Joint Distributions
Prerequisite:
A single random variable describes one quantity. Joint distributions describe the simultaneous behavior of two or more quantities - how they co-vary, what knowing one tells you about the other, and whether they are truly independent. Joint distributions are the mathematical foundation for regression, graphical models, and generative modeling.
Joint PMF and PDF
Definition (Discrete). The joint PMF of discrete random variables $X$ and $Y$ is the function $p: \mathbb{R}^2 \to [0,1]$ defined by:
$$p(x, y) = P(X = x,, Y = y).$$
It satisfies $p(x,y) \geq 0$ for all $(x,y)$ and $\sum_{x}\sum_{y} p(x,y) = 1$.
Definition (Continuous). The joint PDF of continuous random variables $X$ and $Y$ is a function $f: \mathbb{R}^2 \to [0,\infty)$ such that for any (measurable) region $A \subseteq \mathbb{R}^2$:
$$P((X,Y) \in A) = \iint_A f(x,y), dx, dy.$$
It satisfies $f(x,y) \geq 0$ and $\int_{-\infty}^{\infty}\int_{-\infty}^{\infty} f(x,y), dx, dy = 1$.
Joint CDF
The joint cumulative distribution function is defined for all $(x,y) \in \mathbb{R}^2$:
$$F(x,y) = P(X \leq x,, Y \leq y).$$
For continuous distributions, $f(x,y) = \partial^2 F(x,y)/\partial x, \partial y$ wherever the mixed partial derivative exists.
Marginal Distributions
The marginal distribution of $X$ is recovered by summing (or integrating) over $Y$:
$$p_X(x) = \sum_{y} p(x,y), \qquad f_X(x) = \int_{-\infty}^{\infty} f(x,y), dy.$$
Similarly for $Y$: $p_Y(y) = \sum_x p(x,y)$ and $f_Y(y) = \int_{-\infty}^{\infty} f(x,y), dx$.

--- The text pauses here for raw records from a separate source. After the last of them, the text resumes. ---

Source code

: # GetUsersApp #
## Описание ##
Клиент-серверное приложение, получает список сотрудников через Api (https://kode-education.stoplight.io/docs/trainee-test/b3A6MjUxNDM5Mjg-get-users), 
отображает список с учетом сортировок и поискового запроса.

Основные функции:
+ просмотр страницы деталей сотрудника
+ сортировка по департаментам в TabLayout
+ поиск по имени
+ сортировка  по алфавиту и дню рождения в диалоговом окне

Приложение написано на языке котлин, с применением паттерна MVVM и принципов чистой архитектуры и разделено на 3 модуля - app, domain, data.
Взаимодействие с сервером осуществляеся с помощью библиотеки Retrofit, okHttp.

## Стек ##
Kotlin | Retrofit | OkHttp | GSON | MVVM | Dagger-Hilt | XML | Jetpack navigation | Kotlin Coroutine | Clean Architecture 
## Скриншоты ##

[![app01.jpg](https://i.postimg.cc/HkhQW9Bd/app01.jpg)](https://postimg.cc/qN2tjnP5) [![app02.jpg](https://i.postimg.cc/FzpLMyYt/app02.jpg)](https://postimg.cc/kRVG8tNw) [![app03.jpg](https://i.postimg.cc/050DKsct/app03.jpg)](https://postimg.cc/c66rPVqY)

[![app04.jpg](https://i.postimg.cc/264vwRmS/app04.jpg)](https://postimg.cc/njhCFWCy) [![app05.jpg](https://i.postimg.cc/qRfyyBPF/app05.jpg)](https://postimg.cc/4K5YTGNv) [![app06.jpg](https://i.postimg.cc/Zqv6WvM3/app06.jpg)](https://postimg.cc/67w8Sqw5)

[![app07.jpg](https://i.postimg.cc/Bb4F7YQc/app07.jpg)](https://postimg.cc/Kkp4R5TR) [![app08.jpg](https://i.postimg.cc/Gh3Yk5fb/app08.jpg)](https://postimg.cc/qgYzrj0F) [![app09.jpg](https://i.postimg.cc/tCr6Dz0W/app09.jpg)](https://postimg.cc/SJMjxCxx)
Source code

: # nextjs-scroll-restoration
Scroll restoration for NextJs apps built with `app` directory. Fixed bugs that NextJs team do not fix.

Marginalization discards information about the relationship between $X$ and $Y$. Two joint distributions can have identical marginals yet very different joint structure (e.g., independent vs. perfectly correlated).
Conditional Distributions
Definition. The conditional PMF of $X$ given $Y = y$ (with $p_Y(y) > 0$) is:
$$p_{X|Y}(x \mid y) = \frac{p(x,y)}{p_Y(y)}.$$
Definition. The conditional PDF of $X$ given $Y = y$ (with $f_Y(y) > 0$) is:
$$f_{X|Y}(x \mid y) = \frac{f(x,y)}{f_Y(y)}.$$
For a fixed $y$, the conditional distribution $p_{X|Y}(\cdot \mid y)$ is a valid PMF (or PDF) over $x$.
Multiplication rule. The joint factors as:
$$f(x,y) = f_{X|Y}(x \mid y), f_Y(y) = f_{Y|X}(y \mid x), f_X(x).$$
This is Bayes' theorem in disguise.
Independence of Random Variables
Definition. $X$ and $Y$ are independent if their joint distribution factors:
$$p(x,y) = p_X(x),p_Y(y) \quad \text{(discrete)}, \qquad f(x,y) = f_X(x),f_Y(y) \quad \text{(continuous)}.$$
Equivalently, $X$ and $Y$ are independent iff $F(x,y) = F_X(x)F_Y(y)$ for all $(x,y)$, or iff $f_{X|Y}(x \mid y) = f_X(x)$ for all $y$.
Theorem. If $X$ and $Y$ are independent, then for any functions $g, h$:
$$E[g(X),h(Y)] = E[g(X)]\cdot E[h(Y)].$$
This follows directly from the factorization of the joint: the double integral (or sum) separates.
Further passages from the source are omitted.